▶ _Exercise requirements_: Search the entries below for "print", and copy each line where it appears.

▼

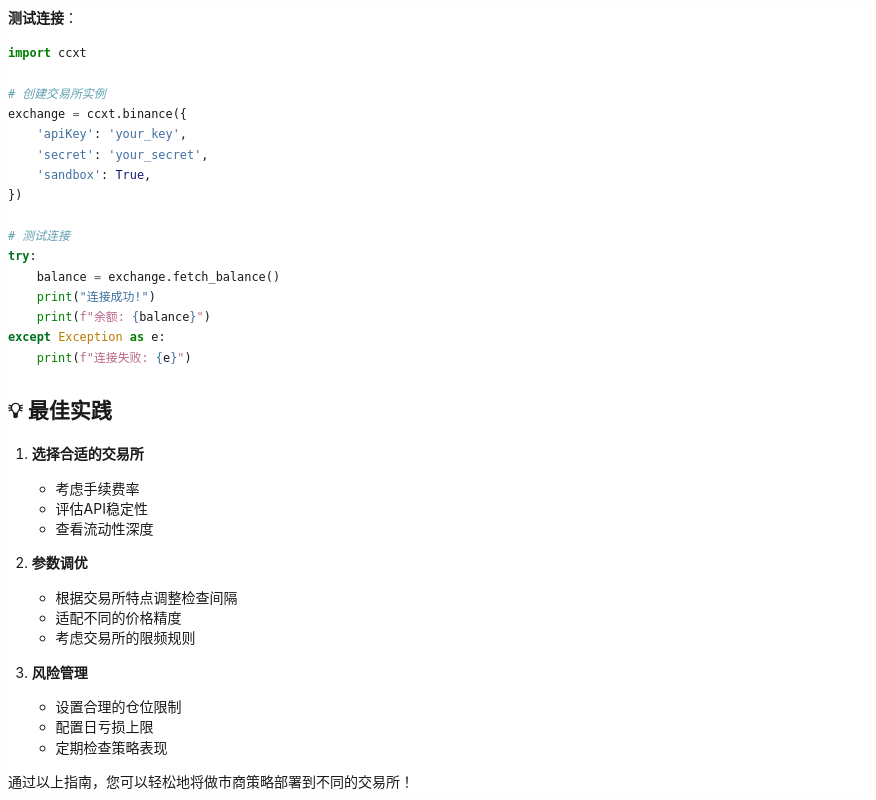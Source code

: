 **测试连接**：
```python
import ccxt

# 创建交易所实例
exchange = ccxt.binance({
    'apiKey': 'your_key',
    'secret': 'your_secret',
    'sandbox': True,
})

# 测试连接
try:
    balance = exchange.fetch_balance()
    print("连接成功!")
    print(f"余额: {balance}")
except Exception as e:
    print(f"连接失败: {e}")
```

## 💡 最佳实践

1. **选择合适的交易所**
   - 考虑手续费率
   - 评估API稳定性
   - 查看流动性深度

2. **参数调优**
   - 根据交易所特点调整检查间隔
   - 适配不同的价格精度
   - 考虑交易所的限频规则

3. **风险管理**
   - 设置合理的仓位限制
   - 配置日亏损上限
   - 定期检查策略表现

通过以上指南，您可以轻松地将做市商策略部署到不同的交易所！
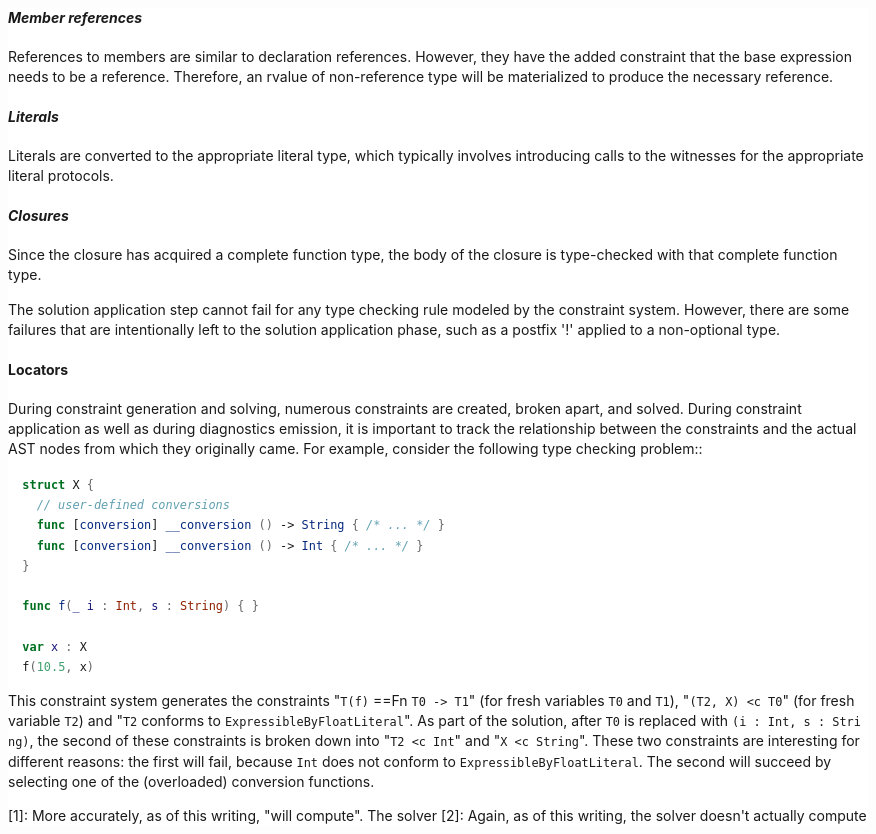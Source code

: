 #### *Member references*
  References to members are similar to declaration
  references. However, they have the added constraint that the base
  expression needs to be a reference. Therefore, an rvalue of
  non-reference type will be materialized to produce the necessary
  reference.

#### *Literals*
  Literals are converted to the appropriate literal type, which
  typically involves introducing calls to the witnesses for the
  appropriate literal protocols.

#### *Closures*

  Since the closure has acquired a complete function type,
  the body of the closure is type-checked with that
  complete function type.

The solution application step cannot fail for any type checking rule
modeled by the constraint system. However, there are some failures
that are intentionally left to the solution application phase, such as
a postfix '!' applied to a non-optional type.

#### Locators

During constraint generation and solving, numerous constraints are
created, broken apart, and solved. During constraint application as
well as during diagnostics emission, it is important to track the
relationship between the constraints and the actual AST nodes from
which they originally came. For example, consider the following type
checking problem::
```swift
  struct X {
    // user-defined conversions
    func [conversion] __conversion () -> String { /* ... */ }
    func [conversion] __conversion () -> Int { /* ... */ }
  }

  func f(_ i : Int, s : String) { }

  var x : X
  f(10.5, x)
```
This constraint system generates the constraints "`T(f)` ==Fn `T0 -> T1`"
(for fresh variables `T0` and `T1`), "`(T2, X) <c T0`" (for fresh variable `T2`)
and "`T2` conforms to `ExpressibleByFloatLiteral`". As part of the solution,
after `T0` is replaced with `(i : Int, s : String)`, the second of
these constraints is broken down into "`T2 <c Int`" and "`X <c String`".
These two constraints are interesting for different
reasons: the first will fail, because `Int` does not conform to
`ExpressibleByFloatLiteral`. The second will succeed by selecting one
of the (overloaded) conversion functions.


[1]: More accurately, as of this writing, "will compute". The solver
[2]: Again, as of this writing, the solver doesn't actually compute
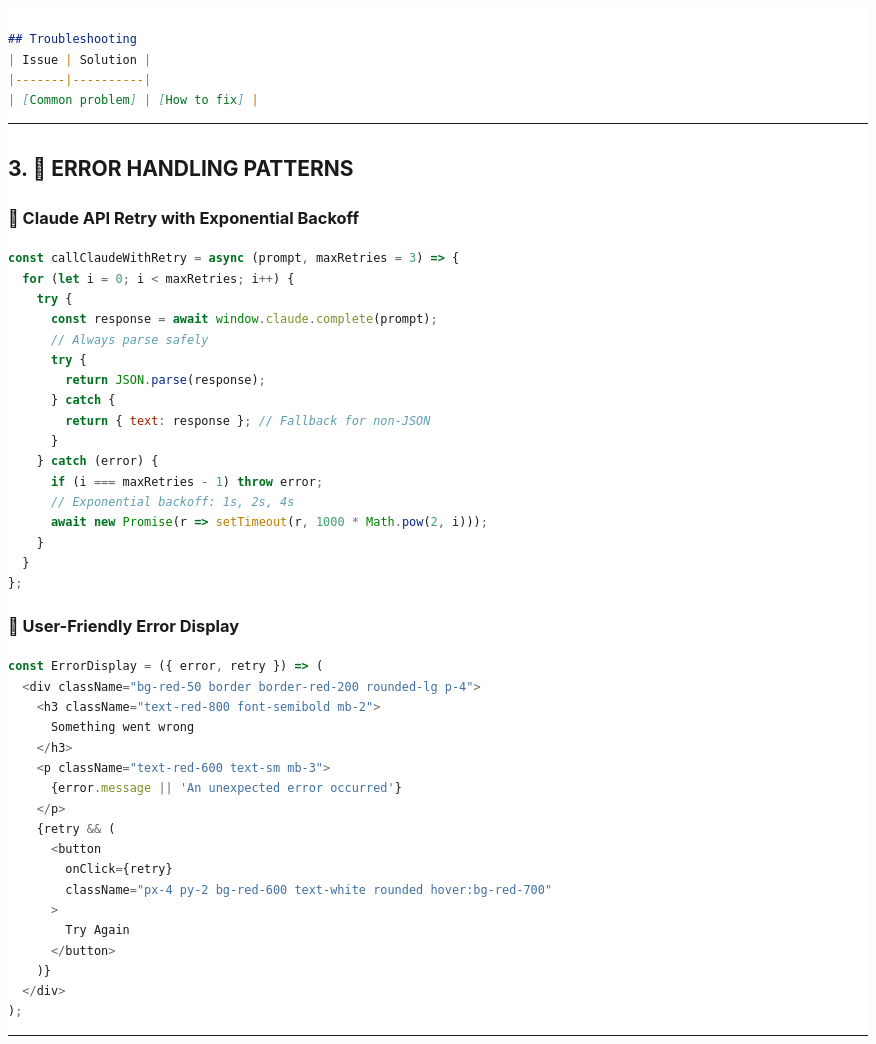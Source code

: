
 ```markdown

## Troubleshooting
| Issue | Solution |
|-------|----------|
| [Common problem] | [How to fix] |
```

---

## 3. 🚨 ERROR HANDLING PATTERNS

### 🔄 Claude API Retry with Exponential Backoff
```javascript
const callClaudeWithRetry = async (prompt, maxRetries = 3) => {
  for (let i = 0; i < maxRetries; i++) {
    try {
      const response = await window.claude.complete(prompt);
      // Always parse safely
      try {
        return JSON.parse(response);
      } catch {
        return { text: response }; // Fallback for non-JSON
      }
    } catch (error) {
      if (i === maxRetries - 1) throw error;
      // Exponential backoff: 1s, 2s, 4s
      await new Promise(r => setTimeout(r, 1000 * Math.pow(2, i)));
    }
  }
};
```

### 🎯 User-Friendly Error Display
```javascript
const ErrorDisplay = ({ error, retry }) => (
  <div className="bg-red-50 border border-red-200 rounded-lg p-4">
    <h3 className="text-red-800 font-semibold mb-2">
      Something went wrong
    </h3>
    <p className="text-red-600 text-sm mb-3">
      {error.message || 'An unexpected error occurred'}
    </p>
    {retry && (
      <button 
        onClick={retry}
        className="px-4 py-2 bg-red-600 text-white rounded hover:bg-red-700"
      >
        Try Again
      </button>
    )}
  </div>
);
```

---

▲

▶ _Output of the exercise_:
    print("连接成功!")
    print(f"余额: {balance}")
    print(f"连接失败: {e}")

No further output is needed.